┌──
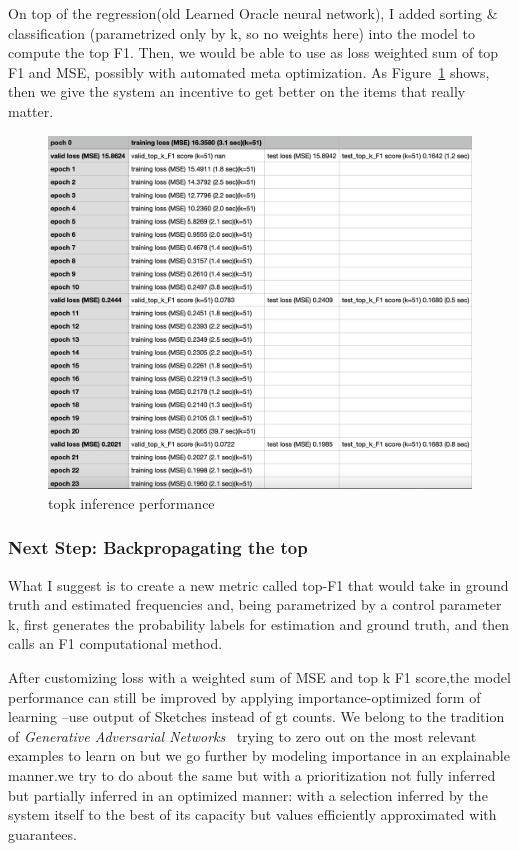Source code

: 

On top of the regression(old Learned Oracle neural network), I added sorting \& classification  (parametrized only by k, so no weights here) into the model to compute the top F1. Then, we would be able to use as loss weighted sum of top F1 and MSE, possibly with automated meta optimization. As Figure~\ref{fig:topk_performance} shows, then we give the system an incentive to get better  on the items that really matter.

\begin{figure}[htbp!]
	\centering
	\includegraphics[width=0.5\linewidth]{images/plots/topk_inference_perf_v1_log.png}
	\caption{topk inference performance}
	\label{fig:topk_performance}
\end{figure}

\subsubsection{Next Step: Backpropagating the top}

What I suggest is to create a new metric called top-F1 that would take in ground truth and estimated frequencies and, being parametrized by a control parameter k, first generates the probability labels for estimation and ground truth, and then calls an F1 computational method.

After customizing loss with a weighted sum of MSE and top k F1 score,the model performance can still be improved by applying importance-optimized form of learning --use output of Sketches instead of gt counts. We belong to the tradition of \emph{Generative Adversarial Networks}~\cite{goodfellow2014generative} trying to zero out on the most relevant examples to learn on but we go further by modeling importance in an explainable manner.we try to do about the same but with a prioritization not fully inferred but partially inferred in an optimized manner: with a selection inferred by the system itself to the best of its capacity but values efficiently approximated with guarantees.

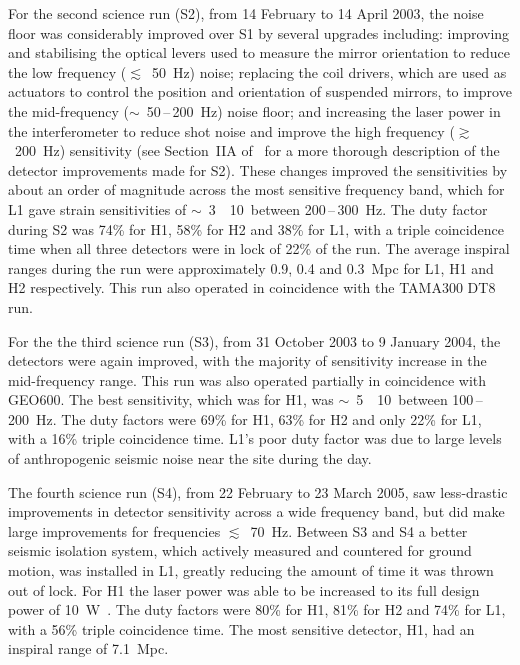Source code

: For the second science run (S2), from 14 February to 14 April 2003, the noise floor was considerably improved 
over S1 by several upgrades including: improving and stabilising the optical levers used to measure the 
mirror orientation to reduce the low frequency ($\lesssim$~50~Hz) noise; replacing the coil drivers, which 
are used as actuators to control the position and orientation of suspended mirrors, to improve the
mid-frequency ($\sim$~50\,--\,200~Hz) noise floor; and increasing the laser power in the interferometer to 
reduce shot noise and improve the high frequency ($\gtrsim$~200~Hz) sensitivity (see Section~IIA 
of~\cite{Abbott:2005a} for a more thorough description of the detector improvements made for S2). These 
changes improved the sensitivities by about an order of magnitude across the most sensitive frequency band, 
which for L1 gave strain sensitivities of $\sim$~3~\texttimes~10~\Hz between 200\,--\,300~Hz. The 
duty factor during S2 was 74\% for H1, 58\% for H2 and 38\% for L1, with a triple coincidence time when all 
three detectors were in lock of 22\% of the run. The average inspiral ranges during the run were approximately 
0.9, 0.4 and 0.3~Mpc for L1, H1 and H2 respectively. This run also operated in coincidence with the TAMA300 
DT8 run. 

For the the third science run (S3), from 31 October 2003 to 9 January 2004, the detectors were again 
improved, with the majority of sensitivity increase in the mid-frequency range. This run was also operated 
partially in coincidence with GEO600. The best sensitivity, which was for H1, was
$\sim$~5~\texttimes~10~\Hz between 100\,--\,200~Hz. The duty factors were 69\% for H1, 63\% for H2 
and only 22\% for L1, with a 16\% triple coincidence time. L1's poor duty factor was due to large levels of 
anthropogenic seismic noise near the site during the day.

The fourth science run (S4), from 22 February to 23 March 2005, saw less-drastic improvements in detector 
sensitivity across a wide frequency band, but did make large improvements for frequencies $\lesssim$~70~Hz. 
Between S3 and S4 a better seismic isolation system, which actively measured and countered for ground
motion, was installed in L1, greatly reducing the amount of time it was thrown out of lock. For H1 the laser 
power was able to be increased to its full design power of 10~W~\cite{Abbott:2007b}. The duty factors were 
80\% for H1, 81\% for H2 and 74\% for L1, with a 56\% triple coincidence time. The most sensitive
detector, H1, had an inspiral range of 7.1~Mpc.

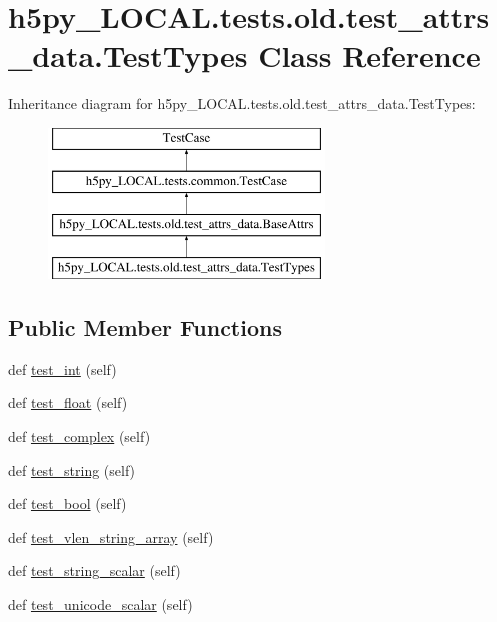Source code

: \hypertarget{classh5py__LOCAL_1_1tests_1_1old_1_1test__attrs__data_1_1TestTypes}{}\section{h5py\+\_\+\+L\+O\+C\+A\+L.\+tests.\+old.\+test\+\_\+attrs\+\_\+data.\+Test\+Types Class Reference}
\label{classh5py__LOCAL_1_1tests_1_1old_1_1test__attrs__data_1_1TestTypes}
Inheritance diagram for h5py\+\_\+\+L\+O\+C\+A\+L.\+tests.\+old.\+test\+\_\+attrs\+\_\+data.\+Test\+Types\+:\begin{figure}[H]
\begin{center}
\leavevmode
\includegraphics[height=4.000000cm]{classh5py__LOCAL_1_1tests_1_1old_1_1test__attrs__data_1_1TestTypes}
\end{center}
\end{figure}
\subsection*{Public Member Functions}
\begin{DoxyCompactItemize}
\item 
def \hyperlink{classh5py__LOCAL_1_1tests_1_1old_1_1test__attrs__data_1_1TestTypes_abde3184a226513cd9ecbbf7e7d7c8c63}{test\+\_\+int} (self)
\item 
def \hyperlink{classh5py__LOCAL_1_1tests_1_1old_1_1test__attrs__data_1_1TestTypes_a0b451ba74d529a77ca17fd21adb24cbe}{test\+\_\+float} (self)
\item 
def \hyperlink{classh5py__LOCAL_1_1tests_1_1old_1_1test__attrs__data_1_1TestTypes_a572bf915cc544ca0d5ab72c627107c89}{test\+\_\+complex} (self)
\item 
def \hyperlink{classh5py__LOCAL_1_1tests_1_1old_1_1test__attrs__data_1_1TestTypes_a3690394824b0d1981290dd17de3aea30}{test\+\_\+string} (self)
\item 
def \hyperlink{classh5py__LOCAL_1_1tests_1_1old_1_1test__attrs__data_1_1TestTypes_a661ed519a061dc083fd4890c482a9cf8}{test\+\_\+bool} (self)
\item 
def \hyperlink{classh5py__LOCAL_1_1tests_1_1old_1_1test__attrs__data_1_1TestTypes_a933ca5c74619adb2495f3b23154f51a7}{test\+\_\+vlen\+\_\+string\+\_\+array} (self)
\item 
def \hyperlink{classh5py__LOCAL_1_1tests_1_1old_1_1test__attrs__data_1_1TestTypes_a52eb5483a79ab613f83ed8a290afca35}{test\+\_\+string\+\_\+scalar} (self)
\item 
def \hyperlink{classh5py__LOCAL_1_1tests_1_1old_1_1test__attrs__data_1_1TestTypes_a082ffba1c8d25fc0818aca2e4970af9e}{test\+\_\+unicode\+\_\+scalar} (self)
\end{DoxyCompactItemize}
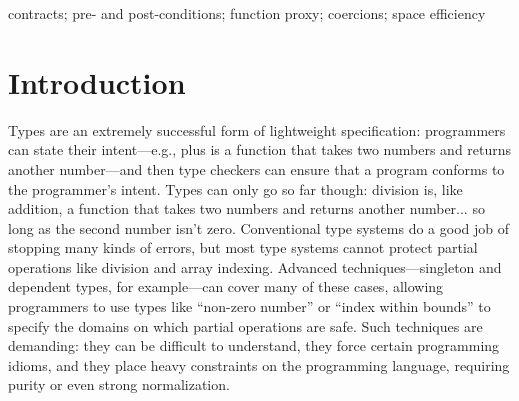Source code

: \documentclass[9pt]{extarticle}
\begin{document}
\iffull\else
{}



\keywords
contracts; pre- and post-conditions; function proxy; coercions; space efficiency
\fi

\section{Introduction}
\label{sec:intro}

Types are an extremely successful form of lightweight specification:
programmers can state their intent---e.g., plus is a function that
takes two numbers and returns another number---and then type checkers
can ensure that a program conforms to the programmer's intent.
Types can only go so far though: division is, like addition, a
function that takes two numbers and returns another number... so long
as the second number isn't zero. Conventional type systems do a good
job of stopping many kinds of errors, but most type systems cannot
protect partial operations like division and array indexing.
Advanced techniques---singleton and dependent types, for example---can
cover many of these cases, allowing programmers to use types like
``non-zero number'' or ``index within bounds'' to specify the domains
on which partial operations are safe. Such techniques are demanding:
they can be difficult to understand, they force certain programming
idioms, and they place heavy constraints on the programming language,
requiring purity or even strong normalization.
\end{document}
└──
┌──
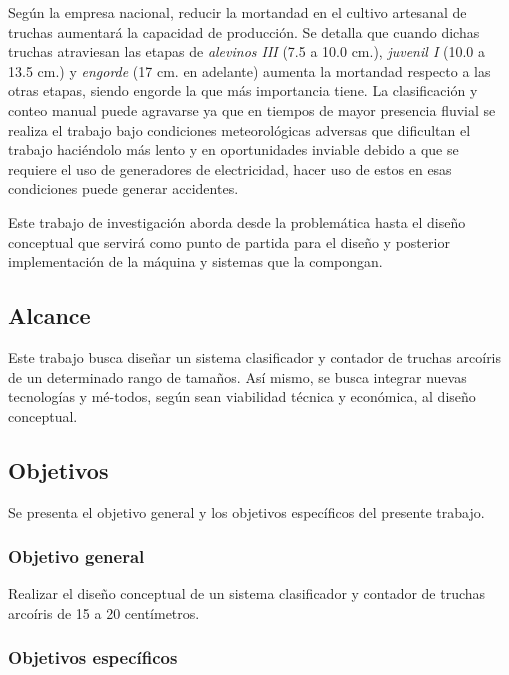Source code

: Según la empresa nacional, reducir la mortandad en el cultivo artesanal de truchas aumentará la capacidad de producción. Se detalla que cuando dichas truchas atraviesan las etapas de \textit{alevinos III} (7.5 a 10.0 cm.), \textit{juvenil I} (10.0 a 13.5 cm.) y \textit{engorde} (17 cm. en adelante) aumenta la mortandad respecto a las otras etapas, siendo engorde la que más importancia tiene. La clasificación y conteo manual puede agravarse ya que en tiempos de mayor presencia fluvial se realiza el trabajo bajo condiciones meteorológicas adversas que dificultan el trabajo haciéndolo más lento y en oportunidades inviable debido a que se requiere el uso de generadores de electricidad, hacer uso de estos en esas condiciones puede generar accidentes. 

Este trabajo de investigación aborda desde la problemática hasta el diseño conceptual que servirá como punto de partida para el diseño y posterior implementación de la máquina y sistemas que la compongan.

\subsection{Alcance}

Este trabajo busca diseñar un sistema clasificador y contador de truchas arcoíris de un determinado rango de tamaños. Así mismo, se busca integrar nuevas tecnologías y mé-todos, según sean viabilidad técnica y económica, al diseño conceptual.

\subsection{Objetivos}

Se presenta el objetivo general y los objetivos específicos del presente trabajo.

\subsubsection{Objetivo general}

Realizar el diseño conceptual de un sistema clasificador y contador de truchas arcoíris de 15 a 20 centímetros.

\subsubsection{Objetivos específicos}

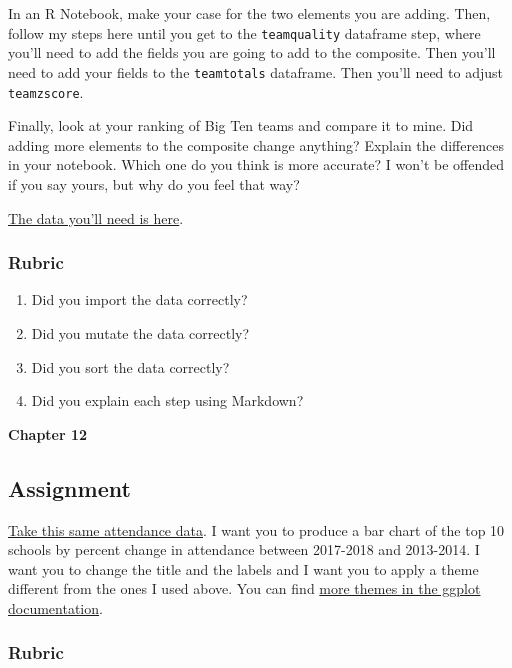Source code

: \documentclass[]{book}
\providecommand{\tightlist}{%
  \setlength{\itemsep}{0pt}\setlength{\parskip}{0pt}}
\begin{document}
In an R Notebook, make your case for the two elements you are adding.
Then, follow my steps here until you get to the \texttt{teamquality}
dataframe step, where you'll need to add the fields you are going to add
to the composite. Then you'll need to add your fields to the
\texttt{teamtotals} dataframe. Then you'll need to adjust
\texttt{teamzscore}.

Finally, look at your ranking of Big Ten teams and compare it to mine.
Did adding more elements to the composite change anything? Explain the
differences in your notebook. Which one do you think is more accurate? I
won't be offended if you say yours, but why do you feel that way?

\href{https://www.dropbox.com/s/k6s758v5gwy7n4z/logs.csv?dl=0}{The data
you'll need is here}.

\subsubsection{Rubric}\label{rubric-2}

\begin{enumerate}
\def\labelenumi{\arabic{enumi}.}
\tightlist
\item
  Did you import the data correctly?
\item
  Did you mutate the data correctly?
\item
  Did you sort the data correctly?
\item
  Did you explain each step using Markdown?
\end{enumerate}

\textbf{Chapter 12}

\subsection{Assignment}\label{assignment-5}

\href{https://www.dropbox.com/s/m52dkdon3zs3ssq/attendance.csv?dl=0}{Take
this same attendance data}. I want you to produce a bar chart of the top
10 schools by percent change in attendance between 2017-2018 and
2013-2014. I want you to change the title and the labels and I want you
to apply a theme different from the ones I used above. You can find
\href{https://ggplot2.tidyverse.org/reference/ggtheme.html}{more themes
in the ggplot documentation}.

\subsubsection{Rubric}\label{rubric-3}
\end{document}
└──
┌──
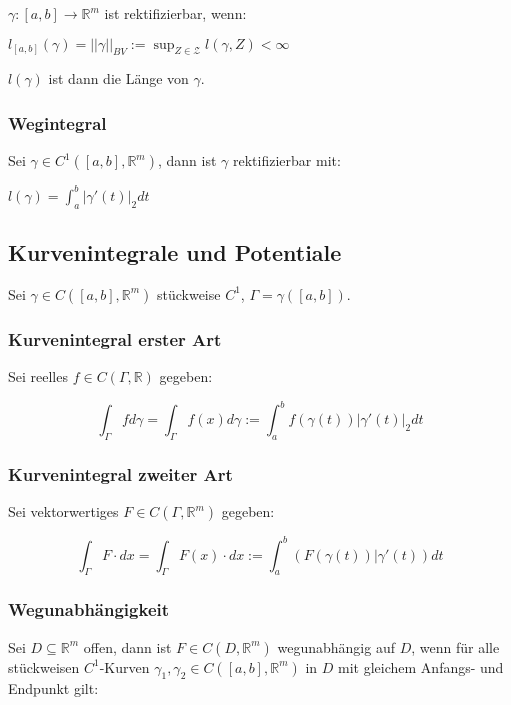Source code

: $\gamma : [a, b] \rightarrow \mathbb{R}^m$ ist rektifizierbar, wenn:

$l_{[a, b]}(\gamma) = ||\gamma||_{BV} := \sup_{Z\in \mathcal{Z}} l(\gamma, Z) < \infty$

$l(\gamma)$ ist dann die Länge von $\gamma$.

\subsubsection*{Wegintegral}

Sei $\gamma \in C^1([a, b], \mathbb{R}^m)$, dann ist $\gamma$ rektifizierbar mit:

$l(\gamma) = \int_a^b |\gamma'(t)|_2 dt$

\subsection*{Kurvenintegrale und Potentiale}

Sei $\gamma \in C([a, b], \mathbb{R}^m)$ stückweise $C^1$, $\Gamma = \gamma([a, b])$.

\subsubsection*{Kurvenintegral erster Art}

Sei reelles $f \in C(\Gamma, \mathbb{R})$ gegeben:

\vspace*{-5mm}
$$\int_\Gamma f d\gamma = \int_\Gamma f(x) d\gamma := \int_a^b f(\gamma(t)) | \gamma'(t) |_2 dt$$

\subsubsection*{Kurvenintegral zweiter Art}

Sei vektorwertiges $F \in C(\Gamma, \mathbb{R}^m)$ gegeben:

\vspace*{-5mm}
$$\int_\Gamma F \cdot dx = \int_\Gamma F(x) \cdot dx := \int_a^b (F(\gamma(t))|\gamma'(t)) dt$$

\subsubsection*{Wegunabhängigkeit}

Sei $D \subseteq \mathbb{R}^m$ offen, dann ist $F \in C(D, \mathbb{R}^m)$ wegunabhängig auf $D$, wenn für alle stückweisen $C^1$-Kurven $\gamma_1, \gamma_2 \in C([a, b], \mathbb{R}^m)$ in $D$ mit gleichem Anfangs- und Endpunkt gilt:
└──
## Exercise objective:
Only lines holding the string "across" are wanted; gather each one from the entries above.

## Finished task:
changes improved the sensitivities by about an order of magnitude across the most sensitive frequency band, 
sensitivity across a wide frequency band, but did make large improvements for frequencies $\lesssim$~70~Hz. 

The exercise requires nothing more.